Location: Hydrology and Remote Sensing Laboratory
Project Number: 8042-66000-002-000-D
Project Type: In-House Appropriated
Start Date: Jun 1, 2021
End Date: May 31, 2026
Objective 1: Quantify agricultural and environmental processes in the Lower Chesapeake Bay (LCB) along with other LTAR and USDA network locations to facilitate the development and assessment of agricultural management and conservation practices leading to the sustainable intensification of agricultural production. Subobjective 1.1: Maintain existing and establish new long-term data streams for the LCB-LTAR watershed site to assess agroecosystem status and trends and for use in modeling efforts. Subobjective 1.2: Quantify the spatial and temporal variability and assess atmospheric ammonia fate on the Delmarva Peninsula. Subobjective 1.3: Use LCB-LTAR data streams collected to assess pollutant fate as a function of spatial differences in land use and temporal changes. Subobjective 1.4: Characterize groundwater lag time for agricultural watersheds across climatic regions and different drainage conditions (e.g., well drained, karst hydrology, ditch drained, and tile drained). Objective 2: Advance, develop, and validate remote sensing methods to assess crop condition and conservation practices. Subobjective 2.1: Develop and validate remote sensing methods for assessing winter cover crop operations. Subobjective 2.2: Improve remote sensing methods for assessing summer crop conditions. Subobjective 2.3: Develop remote sensing methods to assess crop residue cover and soil tillage intensity at field to watershed scales. Subobjective 2.4: Develop new methods to assess crop growth and N status using remote sensing for precision agriculture. Objective 3: Quantify the environmental factors regulating interconnected atmosphere, soil, and water processes within agricultural landscapes to identify the potential risks associated with pollutants, assess conservation and management practices, and develop remediation strategies. Subobjective 3.1: Develop enhanced measurement and modeling techniques for accurately quantifying the emission and atmospheric transport of agrochemicals that are required to design and evaluate both management and remediation strategies. Subobjective 3.2: Evaluate the use of compost and grass buffers to remediate pollutants in soils. Subobjective 3.3: Evaluating conservation practice performance in agricultural landscapes. Subobjective 3.4: Improve representation of wetland location and biogeochemistry within process-based models to support the assessment of wetland functions within the LCB-LTAR region.

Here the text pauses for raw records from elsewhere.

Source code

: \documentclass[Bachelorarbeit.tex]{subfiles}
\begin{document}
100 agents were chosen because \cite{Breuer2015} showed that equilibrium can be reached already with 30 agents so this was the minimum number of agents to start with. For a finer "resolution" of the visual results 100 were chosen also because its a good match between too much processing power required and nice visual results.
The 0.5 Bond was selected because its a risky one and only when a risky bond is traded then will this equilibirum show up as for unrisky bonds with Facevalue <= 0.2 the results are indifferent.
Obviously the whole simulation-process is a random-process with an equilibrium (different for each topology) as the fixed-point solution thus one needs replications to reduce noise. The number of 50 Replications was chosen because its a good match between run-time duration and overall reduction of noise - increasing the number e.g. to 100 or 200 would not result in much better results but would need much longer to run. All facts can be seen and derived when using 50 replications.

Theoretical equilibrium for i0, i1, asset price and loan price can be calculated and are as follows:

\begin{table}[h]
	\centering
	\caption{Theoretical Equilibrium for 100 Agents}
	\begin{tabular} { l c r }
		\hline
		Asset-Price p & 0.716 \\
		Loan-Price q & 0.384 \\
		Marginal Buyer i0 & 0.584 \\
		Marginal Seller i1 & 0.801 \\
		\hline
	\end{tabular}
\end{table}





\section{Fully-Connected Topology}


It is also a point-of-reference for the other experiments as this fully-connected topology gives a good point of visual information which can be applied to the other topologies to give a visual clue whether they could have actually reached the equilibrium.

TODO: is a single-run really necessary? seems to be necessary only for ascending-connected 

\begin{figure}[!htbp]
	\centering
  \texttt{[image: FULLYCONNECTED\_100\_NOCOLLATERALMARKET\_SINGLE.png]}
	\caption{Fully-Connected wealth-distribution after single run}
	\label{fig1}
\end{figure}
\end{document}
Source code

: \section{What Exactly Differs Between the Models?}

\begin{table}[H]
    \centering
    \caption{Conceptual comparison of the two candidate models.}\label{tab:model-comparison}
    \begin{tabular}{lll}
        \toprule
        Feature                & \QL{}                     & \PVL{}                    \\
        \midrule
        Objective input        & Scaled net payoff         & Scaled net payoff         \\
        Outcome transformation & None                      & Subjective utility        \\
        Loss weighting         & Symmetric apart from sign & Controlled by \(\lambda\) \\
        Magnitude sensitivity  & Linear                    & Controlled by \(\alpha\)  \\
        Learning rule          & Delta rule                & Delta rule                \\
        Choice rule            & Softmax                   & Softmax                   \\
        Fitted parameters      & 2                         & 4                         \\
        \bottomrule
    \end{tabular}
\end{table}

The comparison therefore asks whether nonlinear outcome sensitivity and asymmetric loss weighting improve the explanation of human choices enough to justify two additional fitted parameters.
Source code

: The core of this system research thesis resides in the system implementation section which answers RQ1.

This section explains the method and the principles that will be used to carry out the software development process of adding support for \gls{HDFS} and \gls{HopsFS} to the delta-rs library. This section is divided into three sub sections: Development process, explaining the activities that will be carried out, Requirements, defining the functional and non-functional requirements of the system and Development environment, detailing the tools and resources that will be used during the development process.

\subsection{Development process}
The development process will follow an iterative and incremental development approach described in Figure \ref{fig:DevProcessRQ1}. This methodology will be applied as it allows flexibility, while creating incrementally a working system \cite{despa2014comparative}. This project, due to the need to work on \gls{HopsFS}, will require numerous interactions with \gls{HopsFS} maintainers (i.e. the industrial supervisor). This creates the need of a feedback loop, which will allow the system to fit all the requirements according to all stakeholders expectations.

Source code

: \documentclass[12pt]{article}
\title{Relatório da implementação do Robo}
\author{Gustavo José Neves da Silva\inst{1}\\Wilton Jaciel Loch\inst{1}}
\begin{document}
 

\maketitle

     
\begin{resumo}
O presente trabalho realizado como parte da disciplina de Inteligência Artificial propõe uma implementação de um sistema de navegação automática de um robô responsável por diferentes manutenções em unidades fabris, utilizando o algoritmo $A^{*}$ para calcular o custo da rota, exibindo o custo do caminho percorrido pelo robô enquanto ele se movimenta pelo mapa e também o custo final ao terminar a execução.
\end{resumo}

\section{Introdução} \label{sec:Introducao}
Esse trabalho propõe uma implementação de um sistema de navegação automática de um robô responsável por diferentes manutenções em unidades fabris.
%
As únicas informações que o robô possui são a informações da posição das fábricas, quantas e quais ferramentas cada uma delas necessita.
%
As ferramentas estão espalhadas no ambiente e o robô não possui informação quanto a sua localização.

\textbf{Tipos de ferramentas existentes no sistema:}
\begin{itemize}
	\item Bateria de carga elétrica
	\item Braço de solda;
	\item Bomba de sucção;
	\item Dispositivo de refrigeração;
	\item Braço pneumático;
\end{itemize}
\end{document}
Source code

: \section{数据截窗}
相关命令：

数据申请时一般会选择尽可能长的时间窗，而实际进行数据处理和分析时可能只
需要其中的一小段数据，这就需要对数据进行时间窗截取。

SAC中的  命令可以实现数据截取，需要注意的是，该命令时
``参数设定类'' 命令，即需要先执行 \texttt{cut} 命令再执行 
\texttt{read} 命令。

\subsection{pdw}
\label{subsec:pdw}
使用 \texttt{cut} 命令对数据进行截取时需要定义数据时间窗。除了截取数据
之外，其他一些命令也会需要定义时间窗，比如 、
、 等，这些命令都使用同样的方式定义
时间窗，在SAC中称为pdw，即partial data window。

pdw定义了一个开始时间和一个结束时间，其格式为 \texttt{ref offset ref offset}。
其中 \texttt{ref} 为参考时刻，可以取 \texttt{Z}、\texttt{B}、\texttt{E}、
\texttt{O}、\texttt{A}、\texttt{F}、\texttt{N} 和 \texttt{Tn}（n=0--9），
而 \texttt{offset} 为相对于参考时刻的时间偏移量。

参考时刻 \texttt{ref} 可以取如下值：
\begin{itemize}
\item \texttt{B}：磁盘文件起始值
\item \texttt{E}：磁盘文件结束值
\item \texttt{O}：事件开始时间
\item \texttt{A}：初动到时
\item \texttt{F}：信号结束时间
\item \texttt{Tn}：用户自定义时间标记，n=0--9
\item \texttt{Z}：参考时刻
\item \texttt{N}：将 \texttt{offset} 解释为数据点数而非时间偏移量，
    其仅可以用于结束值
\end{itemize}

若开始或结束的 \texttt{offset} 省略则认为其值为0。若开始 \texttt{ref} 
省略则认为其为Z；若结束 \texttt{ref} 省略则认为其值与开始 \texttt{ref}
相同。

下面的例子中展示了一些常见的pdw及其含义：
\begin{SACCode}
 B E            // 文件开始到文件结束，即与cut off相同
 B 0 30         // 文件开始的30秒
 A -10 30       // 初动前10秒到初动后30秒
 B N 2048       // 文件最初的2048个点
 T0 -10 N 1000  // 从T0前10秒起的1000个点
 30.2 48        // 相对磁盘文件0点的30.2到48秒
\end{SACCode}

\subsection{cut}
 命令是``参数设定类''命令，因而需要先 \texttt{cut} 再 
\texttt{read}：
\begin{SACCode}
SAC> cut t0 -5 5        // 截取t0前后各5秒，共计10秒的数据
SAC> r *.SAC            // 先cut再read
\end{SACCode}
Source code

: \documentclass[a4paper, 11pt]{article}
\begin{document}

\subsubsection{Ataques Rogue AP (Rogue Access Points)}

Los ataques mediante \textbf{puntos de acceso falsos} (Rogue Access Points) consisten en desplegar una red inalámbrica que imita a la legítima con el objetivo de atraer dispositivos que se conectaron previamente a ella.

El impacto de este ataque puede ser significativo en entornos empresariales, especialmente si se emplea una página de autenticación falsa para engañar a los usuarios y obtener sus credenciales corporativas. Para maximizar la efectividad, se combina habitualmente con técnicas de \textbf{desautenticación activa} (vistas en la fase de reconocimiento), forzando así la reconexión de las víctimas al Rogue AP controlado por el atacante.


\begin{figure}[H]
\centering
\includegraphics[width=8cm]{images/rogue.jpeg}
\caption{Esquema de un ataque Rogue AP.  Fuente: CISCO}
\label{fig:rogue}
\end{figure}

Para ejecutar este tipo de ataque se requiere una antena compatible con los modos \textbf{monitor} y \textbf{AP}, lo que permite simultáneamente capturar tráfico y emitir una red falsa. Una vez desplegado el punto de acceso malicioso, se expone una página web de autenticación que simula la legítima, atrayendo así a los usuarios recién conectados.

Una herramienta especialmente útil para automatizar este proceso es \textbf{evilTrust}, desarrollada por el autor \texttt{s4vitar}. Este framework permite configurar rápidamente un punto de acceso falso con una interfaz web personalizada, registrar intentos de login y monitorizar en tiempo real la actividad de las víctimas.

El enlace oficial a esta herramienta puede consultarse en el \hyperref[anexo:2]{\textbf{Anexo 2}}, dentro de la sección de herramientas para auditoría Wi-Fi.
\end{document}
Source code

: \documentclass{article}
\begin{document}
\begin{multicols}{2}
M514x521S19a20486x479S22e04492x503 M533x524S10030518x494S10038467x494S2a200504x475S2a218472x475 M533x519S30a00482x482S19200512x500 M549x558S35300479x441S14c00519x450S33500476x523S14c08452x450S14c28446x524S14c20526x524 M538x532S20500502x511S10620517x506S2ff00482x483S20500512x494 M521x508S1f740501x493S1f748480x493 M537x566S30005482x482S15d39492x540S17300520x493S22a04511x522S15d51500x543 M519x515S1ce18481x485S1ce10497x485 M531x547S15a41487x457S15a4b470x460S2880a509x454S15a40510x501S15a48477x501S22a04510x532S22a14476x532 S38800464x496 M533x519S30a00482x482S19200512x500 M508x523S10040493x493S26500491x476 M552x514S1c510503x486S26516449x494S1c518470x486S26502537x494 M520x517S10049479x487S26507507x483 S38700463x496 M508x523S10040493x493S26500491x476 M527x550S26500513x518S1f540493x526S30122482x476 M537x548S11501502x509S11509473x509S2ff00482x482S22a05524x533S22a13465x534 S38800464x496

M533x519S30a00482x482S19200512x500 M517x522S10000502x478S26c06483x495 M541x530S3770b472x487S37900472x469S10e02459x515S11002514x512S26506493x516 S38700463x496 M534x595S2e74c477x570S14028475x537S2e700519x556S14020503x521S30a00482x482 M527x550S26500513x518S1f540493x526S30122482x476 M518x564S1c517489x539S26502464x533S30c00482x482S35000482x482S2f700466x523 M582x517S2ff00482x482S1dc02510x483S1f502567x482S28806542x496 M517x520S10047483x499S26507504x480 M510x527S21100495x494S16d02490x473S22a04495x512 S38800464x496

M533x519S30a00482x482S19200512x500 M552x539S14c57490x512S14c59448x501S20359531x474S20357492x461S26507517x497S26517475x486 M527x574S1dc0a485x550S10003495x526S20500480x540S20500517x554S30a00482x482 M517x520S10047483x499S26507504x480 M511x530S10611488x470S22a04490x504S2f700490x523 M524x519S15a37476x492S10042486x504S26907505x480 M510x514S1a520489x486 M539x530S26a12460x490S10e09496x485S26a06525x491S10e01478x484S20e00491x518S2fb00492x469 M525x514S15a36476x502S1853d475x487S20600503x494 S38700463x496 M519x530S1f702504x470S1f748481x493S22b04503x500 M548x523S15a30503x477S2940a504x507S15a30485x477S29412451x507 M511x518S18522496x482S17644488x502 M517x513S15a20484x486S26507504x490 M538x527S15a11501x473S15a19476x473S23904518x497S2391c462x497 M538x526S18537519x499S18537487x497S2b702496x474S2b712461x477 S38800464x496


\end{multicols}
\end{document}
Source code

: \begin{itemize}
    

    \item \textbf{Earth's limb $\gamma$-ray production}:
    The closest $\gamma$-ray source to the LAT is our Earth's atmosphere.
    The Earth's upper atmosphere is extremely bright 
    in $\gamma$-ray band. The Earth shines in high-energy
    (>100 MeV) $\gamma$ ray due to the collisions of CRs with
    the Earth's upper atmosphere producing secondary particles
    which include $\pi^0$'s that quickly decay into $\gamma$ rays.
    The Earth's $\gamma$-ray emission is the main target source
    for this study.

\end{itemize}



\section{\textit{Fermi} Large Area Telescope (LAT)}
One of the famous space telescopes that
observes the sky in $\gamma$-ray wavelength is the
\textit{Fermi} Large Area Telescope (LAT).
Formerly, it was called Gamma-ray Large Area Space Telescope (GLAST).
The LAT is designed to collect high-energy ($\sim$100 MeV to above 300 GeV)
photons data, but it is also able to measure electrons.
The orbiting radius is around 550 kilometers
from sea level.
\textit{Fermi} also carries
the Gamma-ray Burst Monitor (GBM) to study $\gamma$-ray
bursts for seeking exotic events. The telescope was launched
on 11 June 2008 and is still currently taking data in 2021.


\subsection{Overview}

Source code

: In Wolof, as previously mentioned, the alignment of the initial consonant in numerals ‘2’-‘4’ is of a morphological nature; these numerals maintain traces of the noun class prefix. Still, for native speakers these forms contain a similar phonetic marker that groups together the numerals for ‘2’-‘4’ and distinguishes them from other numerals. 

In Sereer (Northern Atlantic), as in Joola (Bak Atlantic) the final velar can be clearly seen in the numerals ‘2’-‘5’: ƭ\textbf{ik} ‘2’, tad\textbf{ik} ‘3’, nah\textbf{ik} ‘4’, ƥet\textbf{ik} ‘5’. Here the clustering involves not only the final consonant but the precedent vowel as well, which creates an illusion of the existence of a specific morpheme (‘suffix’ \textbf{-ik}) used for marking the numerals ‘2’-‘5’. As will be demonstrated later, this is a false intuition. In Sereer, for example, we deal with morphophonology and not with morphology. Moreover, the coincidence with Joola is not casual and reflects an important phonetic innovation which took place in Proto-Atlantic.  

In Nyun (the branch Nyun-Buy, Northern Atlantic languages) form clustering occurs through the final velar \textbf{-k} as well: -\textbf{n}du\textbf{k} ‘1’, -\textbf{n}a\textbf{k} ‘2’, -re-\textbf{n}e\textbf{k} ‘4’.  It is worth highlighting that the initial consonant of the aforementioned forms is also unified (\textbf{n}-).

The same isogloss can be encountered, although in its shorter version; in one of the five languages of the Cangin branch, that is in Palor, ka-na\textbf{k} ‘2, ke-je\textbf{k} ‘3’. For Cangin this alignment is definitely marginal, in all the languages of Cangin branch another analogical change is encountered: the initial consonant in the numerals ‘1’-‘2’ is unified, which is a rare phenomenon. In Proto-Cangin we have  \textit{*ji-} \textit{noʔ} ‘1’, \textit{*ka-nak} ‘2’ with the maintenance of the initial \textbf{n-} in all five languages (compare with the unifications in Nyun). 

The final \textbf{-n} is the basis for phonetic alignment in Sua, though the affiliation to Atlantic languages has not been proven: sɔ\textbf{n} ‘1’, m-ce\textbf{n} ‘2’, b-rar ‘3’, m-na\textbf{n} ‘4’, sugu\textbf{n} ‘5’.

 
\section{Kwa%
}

Increase in agricultural production while maintaining natural resources and environmental quality requires a deeper understanding of natural processes in agricultural systems, new and better measurement techniques, robust decision support tools, and improved management practices. To address these needs, this project by focuses on improving techniques to assess agricultural practices, developing novel in-situ and remote sensing methods for measuring natural and agricultural processes, and both creating and maintaining long-term datasets through the Long-Term Agroecosystem Research (LTAR) and other USDA networks. Specifically, this project will continue the current data collection for the LTAR network as the Lower Chesapeake Bay (LCB) watershed site while creating new data streams focused on nutrient loading in Chesapeake Bay waterways for research efforts and to meet network goals (Objective 1). It will also develop and ascertain the utility of remote sensing to monitor crop conditions and tillage practices, assess the impacts of cover crops, and measure pesticide volatilization (Objective 2 and 3). The project will also explore new insights into optimizing agricultural management practices at landscape and regional scales which will improve rural prosperity (Objective 3). The results will lead to improved techniques for measuring ground water lag time within watersheds for modeling efforts and a deeper understanding the fate of agricultural and agroecosystem emissions, including ammonia, methane, agrochemicals, and particulate matter. The new measurement and modeling techniques, along with the other products of this research will benefit diverse customers including agricultural producers, policymakers, and non-governmental organizations.